Mailing List Archives
Authenticated access
|
|
|
[Date Prev][Date Next][Thread Prev][Thread Next][Date Index][Thread Index]
Re: [HTCondor-users] Error with condor_power
- Date: Wed, 11 Mar 2026 16:07:42 +0100
- From: Valerio Bellizzomi <valerio@xxxxxxxxxx>
- Subject: Re: [HTCondor-users] Error with condor_power
On Wed, 2026-03-11 at 11:40 +0100, Beyer, Christoph wrote:
> Hi,
>
> the problem most likely here is that once the machine powers down it sends a last classadd update overwriting the previous offline state.

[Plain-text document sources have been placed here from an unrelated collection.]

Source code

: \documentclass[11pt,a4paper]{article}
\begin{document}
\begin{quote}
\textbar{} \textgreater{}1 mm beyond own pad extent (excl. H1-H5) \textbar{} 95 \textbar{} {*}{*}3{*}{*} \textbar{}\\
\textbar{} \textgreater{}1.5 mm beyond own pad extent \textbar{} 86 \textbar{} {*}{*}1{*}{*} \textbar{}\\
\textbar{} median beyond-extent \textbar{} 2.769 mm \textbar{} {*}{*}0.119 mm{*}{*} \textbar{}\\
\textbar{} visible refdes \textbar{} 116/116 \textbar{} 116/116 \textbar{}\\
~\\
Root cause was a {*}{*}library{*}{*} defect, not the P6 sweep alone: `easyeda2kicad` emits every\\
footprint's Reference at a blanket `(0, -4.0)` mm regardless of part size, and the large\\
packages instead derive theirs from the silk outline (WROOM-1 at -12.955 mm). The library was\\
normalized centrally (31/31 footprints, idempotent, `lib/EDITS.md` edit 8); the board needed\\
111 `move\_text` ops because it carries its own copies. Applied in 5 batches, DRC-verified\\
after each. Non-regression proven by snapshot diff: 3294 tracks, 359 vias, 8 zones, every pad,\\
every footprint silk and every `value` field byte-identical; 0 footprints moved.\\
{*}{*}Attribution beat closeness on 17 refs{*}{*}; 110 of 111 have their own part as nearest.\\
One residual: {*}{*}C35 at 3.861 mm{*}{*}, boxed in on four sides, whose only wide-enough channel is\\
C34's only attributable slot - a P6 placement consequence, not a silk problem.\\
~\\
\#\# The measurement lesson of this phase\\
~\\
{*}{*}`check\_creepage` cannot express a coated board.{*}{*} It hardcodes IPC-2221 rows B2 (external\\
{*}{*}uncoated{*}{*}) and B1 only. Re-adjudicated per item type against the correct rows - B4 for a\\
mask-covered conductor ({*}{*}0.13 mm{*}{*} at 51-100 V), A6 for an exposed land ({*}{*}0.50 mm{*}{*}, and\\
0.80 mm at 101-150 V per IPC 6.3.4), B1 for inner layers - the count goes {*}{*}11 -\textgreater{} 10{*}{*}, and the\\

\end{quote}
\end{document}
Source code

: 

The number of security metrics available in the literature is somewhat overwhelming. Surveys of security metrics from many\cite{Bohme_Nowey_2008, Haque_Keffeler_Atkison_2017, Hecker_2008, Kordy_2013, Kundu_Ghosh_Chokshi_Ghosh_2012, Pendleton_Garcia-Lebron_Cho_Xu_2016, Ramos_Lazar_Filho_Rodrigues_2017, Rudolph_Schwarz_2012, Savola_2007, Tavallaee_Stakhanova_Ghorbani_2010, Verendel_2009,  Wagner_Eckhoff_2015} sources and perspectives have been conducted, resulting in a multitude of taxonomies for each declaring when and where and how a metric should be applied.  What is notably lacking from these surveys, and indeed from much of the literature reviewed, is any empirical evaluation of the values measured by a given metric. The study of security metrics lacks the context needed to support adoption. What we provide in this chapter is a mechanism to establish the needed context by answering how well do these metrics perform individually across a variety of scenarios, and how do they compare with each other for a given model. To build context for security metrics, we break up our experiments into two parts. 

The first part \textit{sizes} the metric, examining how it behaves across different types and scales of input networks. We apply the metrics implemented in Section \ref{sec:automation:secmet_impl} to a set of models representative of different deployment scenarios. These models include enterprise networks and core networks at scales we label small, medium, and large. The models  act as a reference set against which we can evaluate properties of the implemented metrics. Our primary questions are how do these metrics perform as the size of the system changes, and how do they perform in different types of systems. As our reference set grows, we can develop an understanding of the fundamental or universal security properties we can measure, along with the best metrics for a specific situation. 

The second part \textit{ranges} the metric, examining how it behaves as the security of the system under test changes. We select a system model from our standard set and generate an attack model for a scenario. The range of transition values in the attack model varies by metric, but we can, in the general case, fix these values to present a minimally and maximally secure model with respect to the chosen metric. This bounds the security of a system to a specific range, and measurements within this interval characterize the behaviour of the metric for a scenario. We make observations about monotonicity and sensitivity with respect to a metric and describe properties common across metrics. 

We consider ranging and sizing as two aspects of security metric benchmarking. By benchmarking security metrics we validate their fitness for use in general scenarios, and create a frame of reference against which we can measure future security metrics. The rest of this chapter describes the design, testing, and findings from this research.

That is a known issue but not yet fixed to my knowledge (?)
>
> Try setting the shutdown script on the worker to:
>
> [root@batch1064 ~]# grep -i kill /etc/systemd/system/condor.service.d/01-condor-basic-overwrites.conf
> # send sigkill instead of sigterm
> KillSignal=SIGKILL
>
> (SIGKILL instead of SIGSTOP)
>
> (this is on RH like systems you will need to find the equivalent script on unbuntu-like systems ...)
>
> Not pretty but will preserver the offline state ...
>
> Best
> christoph
>
Hi Christoph,
that worked, I have set KillSignal=SIGKILL:
Matched 66.0 sel@xxxxxxxx <10.10.0.47:9618?addrs=10.10.0.47-
9618&alias=t450.sel&noUDP&sock=schedd_997_7003> preempting none
<10.10.0.49:9618?addrs=10.10.0.49-
9618&alias=master03.sel&noUDP&sock=startd_1031_c23b> slot2@xxxxxxxxxxxx
(offline)
Successfully matched with slot2@xxxxxxxxxxxx (offline)
Job 66.0 (delivered=1) matched to offline machine slot2@xxxxxxxxxxxxx
Got 1 startd ads matching ROOSTER_UNHIBERNATE=Offline && Unhibernate
Sending wakeup call to slot2@xxxxxxxxxxxxx
Thank you everyone, this is for me a big step forward.